LegalScope studies a simple question with high stakes for legal AI evaluation: do strong public legal-exam scores actually transfer to real-case legal reasoning?
LegalScope pairs scalable public legal-exam tasks with lawyer-reviewed, de-identified Chinese civil judgment analysis. The public repository is intentionally a preview: it documents the research question, benchmark design, evaluation counts, scoring protocol, release boundary, and reproducible helper code without publishing the paper draft, full workbook, model outputs, human review sheets, or non-de-identified case materials.
| If you want to understand... | Read |
|---|---|
| The research idea and motivation | Project Brief |
| Main empirical findings and figures | Results Summary |
| Dataset scope and release boundary | Data Card |
| Scoring design | Scoring Rubric |
| Human validation protocol | Annotation Protocol |
| Component | Count |
|---|---|
| Public legal-exam questions | 868 |
| Real-case issue-stance prompts | 76 |
| De-identified Chinese civil judgments | 15 |
| Legal issues extracted from judgments | 38 |
| Model groups evaluated | 20 |
| Public-exam model responses | 17,360 |
| Real-case model responses | 1,520 |
| Total dataset model responses | 18,880 |
| Human-validation responses | 1,800 |
The pipeline figure above is rendered from 8.pdf, which is referenced by the paper
source.
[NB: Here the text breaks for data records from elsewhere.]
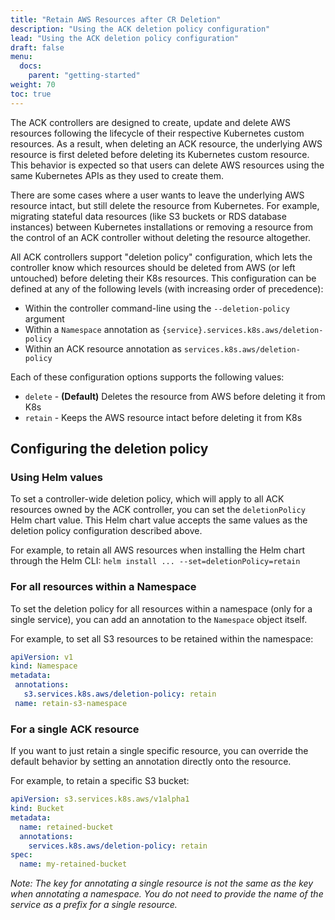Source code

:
 ```yaml
---
title: "Retain AWS Resources after CR Deletion"
description: "Using the ACK deletion policy configuration"
lead: "Using the ACK deletion policy configuration"
draft: false
menu:
  docs:
    parent: "getting-started"
weight: 70
toc: true
---
```


The ACK controllers are designed to create, update and delete AWS resources
following the lifecycle of their respective Kubernetes custom resources. As a
result, when deleting an ACK resource, the underlying AWS resource is first
deleted before deleting its Kubernetes custom resource. This behavior is
expected so that users can delete AWS resources using the same Kubernetes APIs
as they used to create them.

There are some cases where a user wants to leave the underlying AWS resource
intact, but still delete the resource from Kubernetes. For example, migrating
stateful data resources (like S3 buckets or RDS database instances) between
Kubernetes installations or removing a resource from the control of an ACK
controller without deleting the resource altogether.

All ACK controllers support "deletion policy" configuration, which lets the
controller know which resources should be deleted from AWS (or left untouched)
before deleting their K8s resources. This configuration can be defined at any of
the following levels (with increasing order of precedence):
- Within the controller command-line using the `--deletion-policy` argument
- Within a `Namespace` annotation as
  `{service}.services.k8s.aws/deletion-policy`
- Within an ACK resource annotation as `services.k8s.aws/deletion-policy`

Each of these configuration options supports the following values:
- `delete` - **(Default)** Deletes the resource from AWS before deleting it from
  K8s
- `retain` - Keeps the AWS resource intact before deleting it from K8s

## Configuring the deletion policy

### Using Helm values

To set a controller-wide deletion policy, which will apply to all ACK resources
owned by the ACK controller, you can set the `deletionPolicy` Helm chart value.
This Helm chart value accepts the same values as the deletion policy
configuration described above.

For example, to retain all AWS resources when installing the Helm chart through
the Helm CLI: `helm install ... --set=deletionPolicy=retain`

### For all resources within a Namespace

To set the deletion policy for all resources within a namespace (only for a
single service), you can add an annotation to the `Namespace` object itself.

For example, to set all S3 resources to be retained within the namespace:
```yaml
apiVersion: v1
kind: Namespace
metadata:
 annotations:
   s3.services.k8s.aws/deletion-policy: retain
 name: retain-s3-namespace
```

### For a single ACK resource

If you want to just retain a single specific resource, you can override the
default behavior by setting an annotation directly onto the resource.

For example, to retain a specific S3 bucket:
```yaml
apiVersion: s3.services.k8s.aws/v1alpha1
kind: Bucket
metadata:
  name: retained-bucket
  annotations:
    services.k8s.aws/deletion-policy: retain
spec:
  name: my-retained-bucket
```

*Note: The key for annotating a single resource is not the same as the key when
annotating a namespace. You do not need to provide the name of the service as a
prefix for a single resource.*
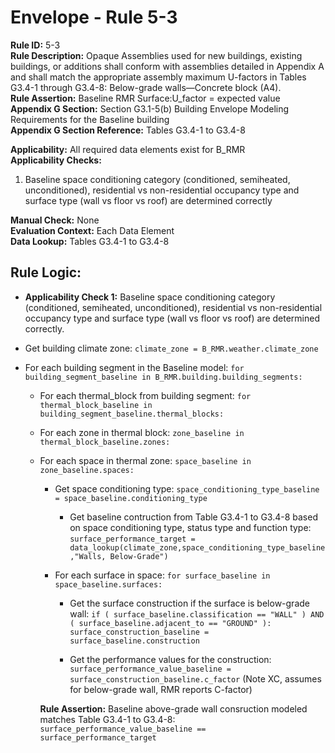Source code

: 
# Envelope - Rule 5-3  

**Rule ID:** 5-3  
**Rule Description:** Opaque Assemblies used for new buildings, existing buildings, or additions shall conform with assemblies detailed in Appendix A and shall match the appropriate assembly maximum U-factors in Tables G3.4-1 through G3.4-8: Below-grade walls—Concrete block (A4).  
**Rule Assertion:** Baseline RMR Surface:U_factor = expected value  
**Appendix G Section:** Section G3.1-5(b) Building Envelope Modeling Requirements for the Baseline building  
**Appendix G Section Reference:** Tables G3.4-1 to G3.4-8  

**Applicability:** All required data elements exist for B_RMR  
**Applicability Checks:**  

  1. Baseline space conditioning category (conditioned, semiheated, unconditioned), residential vs non-residential occupancy type and surface type (wall vs floor vs roof) are determined correctly  

**Manual Check:** None  
**Evaluation Context:** Each Data Element  
**Data Lookup:** Tables G3.4-1 to G3.4-8  

## Rule Logic:  

- **Applicability Check 1:** Baseline space conditioning category (conditioned, semiheated, unconditioned), residential vs non-residential occupancy type and surface type (wall vs floor vs roof) are determined correctly.  

- Get building climate zone: ```climate_zone = B_RMR.weather.climate_zone```  

- For each building segment in the Baseline model: ```for building_segment_baseline in B_RMR.building.building_segments:```  

  - For each thermal_block from building segment: ```for thermal_block_baseline in building_segment_baseline.thermal_blocks:```  

  - For each zone in thermal block: ```zone_baseline in thermal_block_baseline.zones:```  

  - For each space in thermal zone: ```space_baseline in zone_baseline.spaces:```  

    - Get space conditioning type: ```space_conditioning_type_baseline = space_baseline.conditioning_type```  

      - Get baseline contruction from Table G3.4-1 to G3.4-8 based on space conditioning type, status type and function type: ```surface_performance_target = data_lookup(climate_zone,space_conditioning_type_baseline,"Walls, Below-Grade")```  

    - For each surface in space: ```for surface_baseline in space_baseline.surfaces:```  

      - Get the surface construction if the surface is below-grade wall: ```if ( surface_baseline.classification == "WALL" ) AND ( surface_baseline.adjacent_to == "GROUND" ): surface_construction_baseline = surface_baseline.construction```  

      - Get the performance values for the construction: ```surface_performance_value_baseline = surface_construction_baseline.c_factor```  (Note XC, assumes for below-grade wall, RMR reports C-factor)

    **Rule Assertion:** Baseline above-grade wall consruction modeled matches Table G3.4-1 to G3.4-8: ```surface_performance_value_baseline == surface_performance_target```  
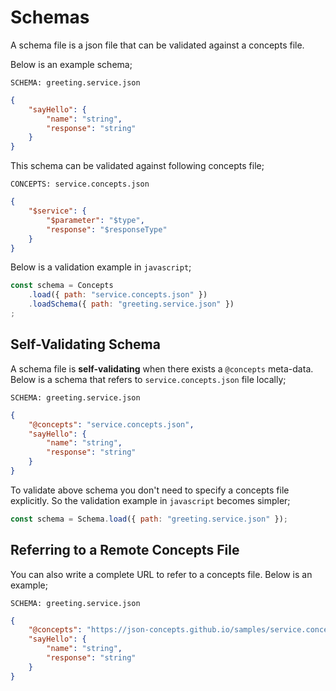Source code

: # Schemas

A schema file is a json file that can be validated against a concepts file.

Below is an example schema;

`SCHEMA: greeting.service.json`

```json
{
    "sayHello": {
        "name": "string",
        "response": "string"
    }
}
```

This schema can be validated against following concepts file;

`CONCEPTS: service.concepts.json`

```json
{
    "$service": {
        "$parameter": "$type",
        "response": "$responseType"
    }
}
```

Below is a validation example in `javascript`;

```javascript
const schema = Concepts
    .load({ path: "service.concepts.json" })
    .loadSchema({ path: "greeting.service.json" })
;
```

## Self-Validating Schema

A schema file is **self-validating**  when there exists a `@concepts`
meta-data. Below is a schema that refers to `service.concepts.json` file
locally;

`SCHEMA: greeting.service.json`

```json
{
    "@concepts": "service.concepts.json",
    "sayHello": {
        "name": "string",
        "response": "string"
    }
}
```

To validate above schema you don't need to specify a concepts file explicitly.
So the validation example in `javascript` becomes simpler;

```javascript
const schema = Schema.load({ path: "greeting.service.json" });
```

## Referring to a Remote Concepts File

You can also write a complete URL to refer to a concepts file. Below is an
example;

`SCHEMA: greeting.service.json`

```json
{
    "@concepts": "https://json-concepts.github.io/samples/service.concepts.json",
    "sayHello": {
        "name": "string",
        "response": "string"
    }
}
```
The full paper PDF is not committed to this repository.
- Public-exam scores correlate with Chinese real-case scores at the model level
(Pearson
r = 0.835, Spearmanrho = 0.661), but rankings and reasoning-mode gains do not transfer uniformly. - Real-case legal reasoning exposes a constraint-extraction bottleneck: models write fluent legal arguments more easily than they recover the operative legal and factual conditions that control those arguments.
- Automated evaluation aligns strongly with human review on public-exam answers
(answer-level Pearson
r = 0.925) but weakens on real-case analysis (r = 0.450), showing why expert-grounded evaluation remains important.
assets/figures/
paper_collection_pipeline.png
paper_score_distribution.png
paper_transfer_model_judge.png
paper_transfer_human.png
data/
README.md
metadata/dataset_summary.json
metadata/model_groups.csv
metadata/source_composition.csv
sample/README.md
docs/
PROJECT_BRIEF.md
RESULTS_SUMMARY.md
DATA_CARD.md
SCORING_RUBRIC.md
ANNOTATION_PROTOCOL.md
AI_WORKFLOW.md
FIGURE_SOURCES.md
RELEASE_STATUS.md
scripts/
extract_public_sample.py
src/legalscope/
workbook.py
tests/
test_workbook.py
This repository does not publish:
- the paper draft or PDF;
- the full benchmark workbook;
- complete prompts, reference answers, model answers, or row-level model-output matrices;
- lawyer review sheets or adjudication notes;
- non-de-identified judgments or private source documents.
The public code is a reproducibility scaffold for collaborators with authorized local access to the private workbook. It is not enough to reconstruct the full benchmark from the public repository alone.
LegalScope is a research benchmark for model evaluation. It is not legal advice, a legal research product, or a substitute for jurisdiction-specific legal review.